Appendix I: Methodology checklist: prognostic studies

Appendix I: Methodology checklist: prognostic studies

The criteria used in this checklist are adapted from: Hayden JA, Cote P, Bombardier C (2006) Evaluation of the quality of prognosis studies in systematic reviews. Annals of Internal Medicine 144: 427–37.

Checklist

Study identification

Include author, title, reference, year of publication

Guideline topic:

Review question no:

Checklist completed by:

Circle or highlight one option for each question

1.1

The study sample represents the population of interest with regard to key characteristics, sufficient to limit potential bias to the results

Yes

No

Unclear

1.2

Loss to follow-up is unrelated to key characteristics (that is, the study data adequately represent the sample), sufficient to limit potential bias

Yes

No

Unclear

1.3

The prognostic factor of interest is adequately measured in study participants, sufficient to limit potential bias

Yes

No

Unclear

1.4

The outcome of interest is adequately measured in study participants, sufficient to limit potential bias

Yes

No

Unclear

1.5

Important potential confounders are appropriately accounted for, limiting potential bias with respect to the prognostic factor of interest

Yes

No

Unclear

1.6

The statistical analysis is appropriate for the design of the study, limiting potential for the presentation of invalid results

Yes

No

Unclear

Notes on use of Methodology checklist: prognostic studies

The studies covered by this checklist are designed to answer questions about prognosis. Such questions address the likelihood of an outcome for patients from a population at risk for that outcome, based on the presence of a proposed prognostic factor. Prognostic factors may be disease-specific (for example, presence or absence of particular disease feature), demographic (for example, age, sex), or relate to the likely response to treatment or the presence of comorbidities.

This checklist is based on a checklist for the quality appraisal of studies about prognosis developed by Hayden and co-workers (2006).

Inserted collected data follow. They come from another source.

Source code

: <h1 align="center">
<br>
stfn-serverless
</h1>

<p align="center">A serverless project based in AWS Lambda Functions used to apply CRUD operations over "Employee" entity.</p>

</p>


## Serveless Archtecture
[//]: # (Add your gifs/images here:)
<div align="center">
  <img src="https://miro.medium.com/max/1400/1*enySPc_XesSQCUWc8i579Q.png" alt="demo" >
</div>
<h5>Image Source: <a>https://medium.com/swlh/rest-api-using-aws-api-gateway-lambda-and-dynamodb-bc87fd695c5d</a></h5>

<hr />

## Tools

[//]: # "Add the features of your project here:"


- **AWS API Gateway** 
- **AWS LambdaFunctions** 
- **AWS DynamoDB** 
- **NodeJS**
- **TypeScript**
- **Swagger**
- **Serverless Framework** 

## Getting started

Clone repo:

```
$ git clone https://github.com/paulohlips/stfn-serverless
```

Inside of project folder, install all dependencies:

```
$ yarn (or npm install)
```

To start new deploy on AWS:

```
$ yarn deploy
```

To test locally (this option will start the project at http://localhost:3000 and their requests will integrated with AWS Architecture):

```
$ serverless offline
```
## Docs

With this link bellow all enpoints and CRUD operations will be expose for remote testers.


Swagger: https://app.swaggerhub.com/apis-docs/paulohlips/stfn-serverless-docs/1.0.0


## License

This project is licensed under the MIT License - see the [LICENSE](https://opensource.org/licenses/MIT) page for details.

Checklist items are worded so that a 'yes' response always indicates that the study has been designed and conducted in such a way as to minimise the risk of bias for that item. An 'unclear' response to a question may arise when the answer to an item is not reported or is not reported clearly.

1.1 The study sample represents the population of interest with regard to key characteristics, sufficient to limit potential bias to the results

Measures of prognosis can vary substantially when obtained from populations with different clinical or demographic features. Estimates of prognosis are not useful without information about the population from which they were obtained.

To minimise bias, the study population should be clearly defined and described and should represent the source population of interest. Points to consider include the following:

  • Are the source population or the population of interest adequately described with respect to key characteristics?

  • Are the sampling frame and recruitment adequately described, possibly including methods to identify the sample (number and type used; for example, referral patterns in healthcare), period of recruitment and place of recruitment (setting and geographical location)?

  • Are inclusion and exclusion criteria adequately described (for example, including explicit diagnostic criteria or a description of participants at the start of the follow-up period)?

  • Is participation in the study by eligible individuals adequate?

  • Is the baseline study sample (that is, individuals entering the study) adequately described with respect to key characteristics?

1.2 Loss to follow-up is unrelated to key characteristics (that is, the study data adequately represent the sample), sufficient to limit potential bias

Attrition refers to the loss of participants during the course of a study. Consideration should be given to why participants dropped out, as well as how many dropped out. Attrition bias occurs when there are systematic differences between participants lost to the study and those who remain.

To minimise bias, completeness of follow-up should be described and adequate. Points to consider include the following:

  • Is the response rate (that is, proportion of study sample completing the study and providing outcome data) adequate?

  • Are attempts to collect information on participants who dropped out of the study described?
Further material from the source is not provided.